The constitutional clause on women’s place being in the home should be replaced by a recognition of the value of care within the home and the wider community, according to the Citizens' Assembly.
Article 41.2 currently states: “In particular the State recognises that by her life within the home, woman gives to the State a support without which the common good cannot be achieved.
“The State shall, therefore, endeavour to ensure that mothers shall not be obliged by economic necessity to engage in labour to the neglect of their duties in the home.”
This clause has been described as both sexist and outdated.
All 99 members of the assembly also voted in favour of recognising all forms of families in the Constitution, not only families based on marriage.
The assembly also recommended quotas being introduced for all elections in the State.
The National Women’s Council welcomed the recommendation to replace the “sexist and outdated” article 41.2.

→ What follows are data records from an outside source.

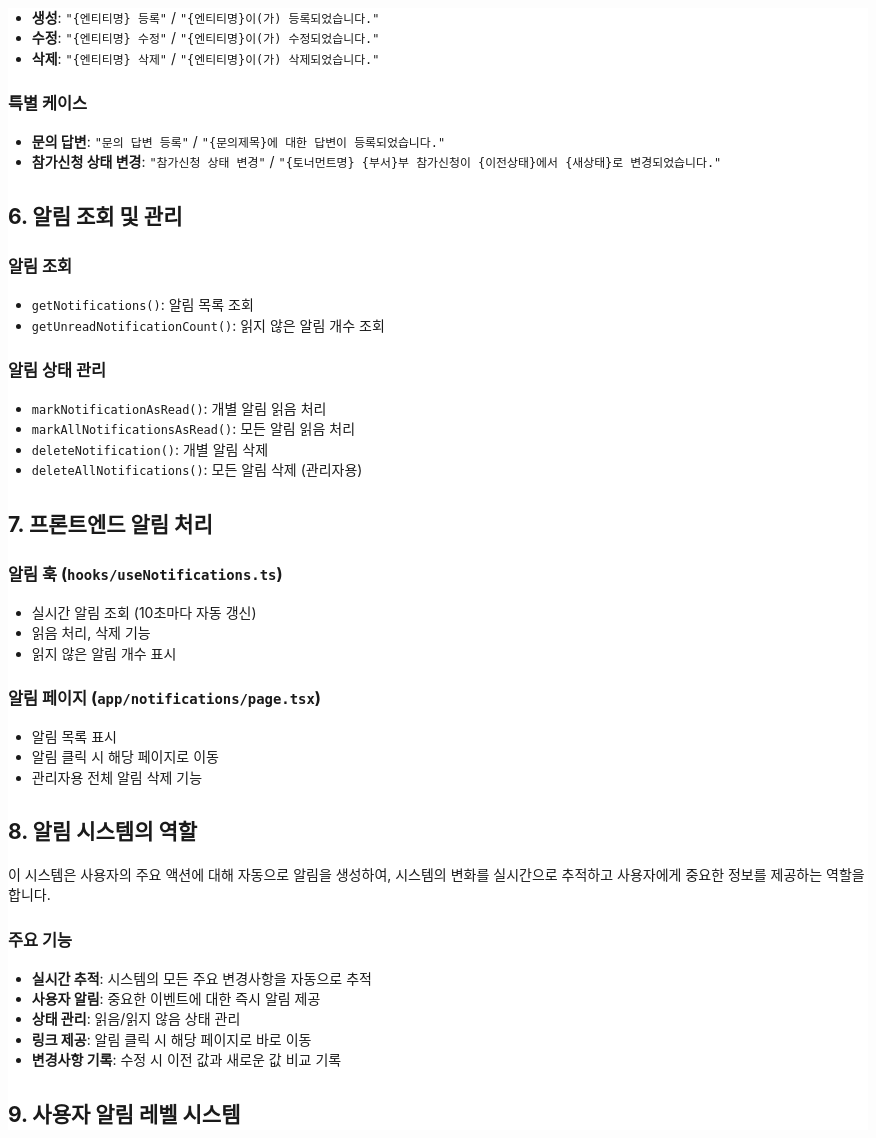 - **생성**: `"{엔티티명} 등록"` / `"{엔티티명}이(가) 등록되었습니다."`
- **수정**: `"{엔티티명} 수정"` / `"{엔티티명}이(가) 수정되었습니다."`
- **삭제**: `"{엔티티명} 삭제"` / `"{엔티티명}이(가) 삭제되었습니다."`

### 특별 케이스

- **문의 답변**: `"문의 답변 등록"` / `"{문의제목}에 대한 답변이 등록되었습니다."`
- **참가신청 상태 변경**: `"참가신청 상태 변경"` / `"{토너먼트명} {부서}부 참가신청이 {이전상태}에서 {새상태}로 변경되었습니다."`

## 6. 알림 조회 및 관리

### 알림 조회

- `getNotifications()`: 알림 목록 조회
- `getUnreadNotificationCount()`: 읽지 않은 알림 개수 조회

### 알림 상태 관리

- `markNotificationAsRead()`: 개별 알림 읽음 처리
- `markAllNotificationsAsRead()`: 모든 알림 읽음 처리
- `deleteNotification()`: 개별 알림 삭제
- `deleteAllNotifications()`: 모든 알림 삭제 (관리자용)

## 7. 프론트엔드 알림 처리

### 알림 훅 (`hooks/useNotifications.ts`)

- 실시간 알림 조회 (10초마다 자동 갱신)
- 읽음 처리, 삭제 기능
- 읽지 않은 알림 개수 표시

### 알림 페이지 (`app/notifications/page.tsx`)

- 알림 목록 표시
- 알림 클릭 시 해당 페이지로 이동
- 관리자용 전체 알림 삭제 기능

## 8. 알림 시스템의 역할

이 시스템은 사용자의 주요 액션에 대해 자동으로 알림을 생성하여, 시스템의 변화를 실시간으로 추적하고 사용자에게 중요한 정보를 제공하는 역할을 합니다.

### 주요 기능

- **실시간 추적**: 시스템의 모든 주요 변경사항을 자동으로 추적
- **사용자 알림**: 중요한 이벤트에 대한 즉시 알림 제공
- **상태 관리**: 읽음/읽지 않음 상태 관리
- **링크 제공**: 알림 클릭 시 해당 페이지로 바로 이동
- **변경사항 기록**: 수정 시 이전 값과 새로운 값 비교 기록

## 9. 사용자 알림 레벨 시스템
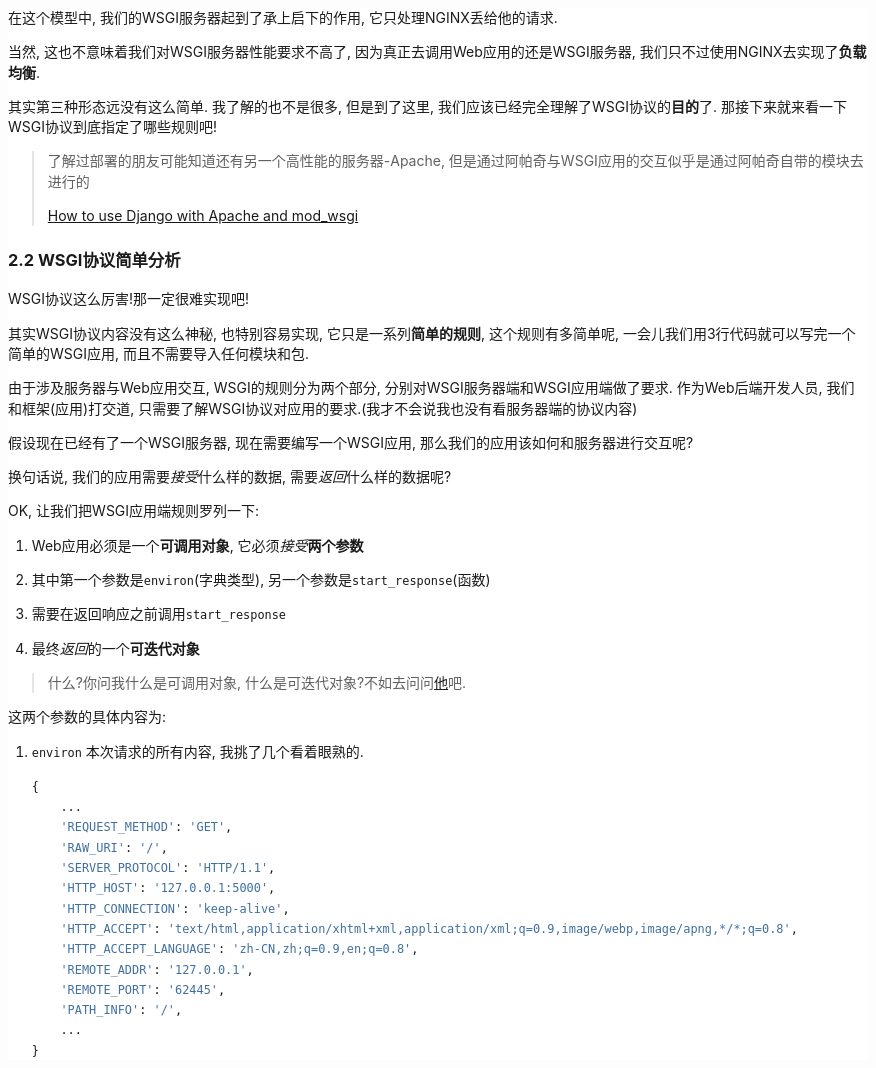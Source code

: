 
在这个模型中, 我们的WSGI服务器起到了承上启下的作用, 它只处理NGINX丢给他的请求.

当然, 这也不意味着我们对WSGI服务器性能要求不高了, 因为真正去调用Web应用的还是WSGI服务器, 我们只不过使用NGINX去实现了**负载均衡**.

其实第三种形态远没有这么简单. 我了解的也不是很多, 但是到了这里, 我们应该已经完全理解了WSGI协议的**目的**了. 那接下来就来看一下WSGI协议到底指定了哪些规则吧!

> 了解过部署的朋友可能知道还有另一个高性能的服务器-Apache, 但是通过阿帕奇与WSGI应用的交互似乎是通过阿帕奇自带的模块去进行的
> 
> [How to use Django with Apache and mod_wsgi](https://docs.djangoproject.com/zh-hans/2.1/howto/deployment/wsgi/modwsgi/)

### 2.2 WSGI协议简单分析

WSGI协议这么厉害!那一定很难实现吧!

其实WSGI协议内容没有这么神秘, 也特别容易实现, 它只是一系列**简单的规则**, 这个规则有多简单呢, 一会儿我们用3行代码就可以写完一个简单的WSGI应用, 而且不需要导入任何模块和包.

由于涉及服务器与Web应用交互, WSGI的规则分为两个部分, 分别对WSGI服务器端和WSGI应用端做了要求. 作为Web后端开发人员, 我们和框架(应用)打交道, 只需要了解WSGI协议对应用的要求.(我才不会说我也没有看服务器端的协议内容)

假设现在已经有了一个WSGI服务器, 现在需要编写一个WSGI应用, 那么我们的应用该如何和服务器进行交互呢?

换句话说, 我们的应用需要*接受*什么样的数据, 需要*返回*什么样的数据呢?

OK, 让我们把WSGI应用端规则罗列一下:

1. Web应用必须是一个**可调用对象**, 它必须*接受***两个参数**

2. 其中第一个参数是`environ`(字典类型), 另一个参数是`start_response`(函数)

3. 需要在返回响应之前调用`start_response`

4. 最终*返回*的一个**可迭代对象**

> 什么?你问我什么是可调用对象, 什么是可迭代对象?不如去问问[他](https://www.liaoxuefeng.com/wiki/0014316089557264a6b348958f449949df42a6d3a2e542c000/00143178254193589df9c612d2449618ea460e7a672a366000)吧.

这两个参数的具体内容为:

1. `environ` 本次请求的所有内容, 我挑了几个看着眼熟的.
    
    ```python
    {
        ...
        'REQUEST_METHOD': 'GET',
        'RAW_URI': '/',
        'SERVER_PROTOCOL': 'HTTP/1.1',
        'HTTP_HOST': '127.0.0.1:5000',
        'HTTP_CONNECTION': 'keep-alive',
        'HTTP_ACCEPT': 'text/html,application/xhtml+xml,application/xml;q=0.9,image/webp,image/apng,*/*;q=0.8',
        'HTTP_ACCEPT_LANGUAGE': 'zh-CN,zh;q=0.9,en;q=0.8',
        'REMOTE_ADDR': '127.0.0.1',
        'REMOTE_PORT': '62445',
        'PATH_INFO': '/',
        ...
    }
    ```
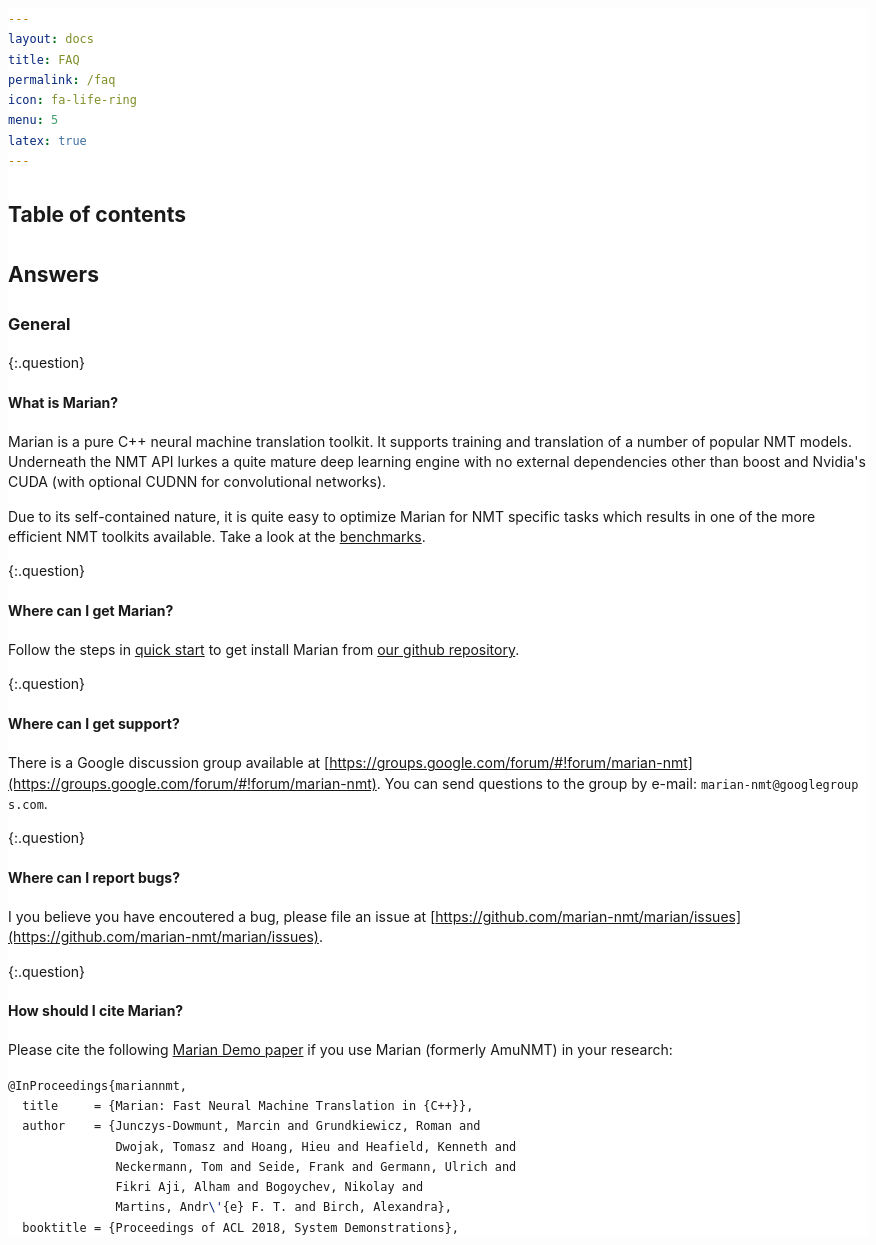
 ```yaml
---
layout: docs
title: FAQ
permalink: /faq
icon: fa-life-ring
menu: 5
latex: true
---
```


## Table of contents

<div id="faq-nav"></div>

## Answers




### General



{:.question}
#### What is Marian?
Marian is a pure C++ neural machine translation toolkit. It supports training
and translation of a number of popular NMT models. Underneath the NMT API
lurkes a quite mature deep learning engine with no external dependencies other
than boost and Nvidia's CUDA (with optional CUDNN for convolutional networks).

Due to its self-contained nature, it is quite easy to optimize Marian for NMT
specific tasks which results in one of the more efficient NMT toolkits
available.  Take a look at the [benchmarks](/features/#benchmarks).

{:.question}
#### Where can I get Marian?
Follow the steps in [quick start](/quickstart) to get install Marian from [our
github repository](https://github.com/marian-nmt/marian).

{:.question}
#### Where can I get support?
There is a Google discussion group available at
[https://groups.google.com/forum/#!forum/marian-nmt](https://groups.google.com/forum/#!forum/marian-nmt).
You can send questions to the group by e-mail: `marian-nmt@googlegroups.com`.

{:.question}
#### Where can I report bugs?
I you believe you have encoutered a bug, please file an issue at
[https://github.com/marian-nmt/marian/issues](https://github.com/marian-nmt/marian/issues).

{:.question}
#### How should I cite Marian?
Please cite the following [Marian Demo paper](https://arxiv.org/abs/1804.00344)
if you use Marian (formerly AmuNMT) in your research:
```tex
@InProceedings{mariannmt,
  title     = {Marian: Fast Neural Machine Translation in {C++}},
  author    = {Junczys-Dowmunt, Marcin and Grundkiewicz, Roman and
               Dwojak, Tomasz and Hoang, Hieu and Heafield, Kenneth and
               Neckermann, Tom and Seide, Frank and Germann, Ulrich and
               Fikri Aji, Alham and Bogoychev, Nikolay and
               Martins, Andr\'{e} F. T. and Birch, Alexandra},
  booktitle = {Proceedings of ACL 2018, System Demonstrations},
```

Orla O'Connor, director of the group, said it will “send a strong and clear signal to Government and all decision makers that women’s equality needs to be at the centre of our Constitution, our legislation and our policies.
“The recommendations have the potential to really transform women and girls’ lives in this country and include the key elements that we need to achieve gender equality. We call on the Government to prioritise their implementation without delay.”
The Citizens' Assembly also recommended a bigger State role in the provision of care, with a public childcare model and improved pay and conditions for childcare workers.
Ms O'Connor called on the Government to hold a referendum next year to change the Constitution in line with the Citizens' Assembly recommendations.
The assembly met over six weekends under the chairwomanship of Catherine Day.
Ms Day is the former secretary general of the European Commission.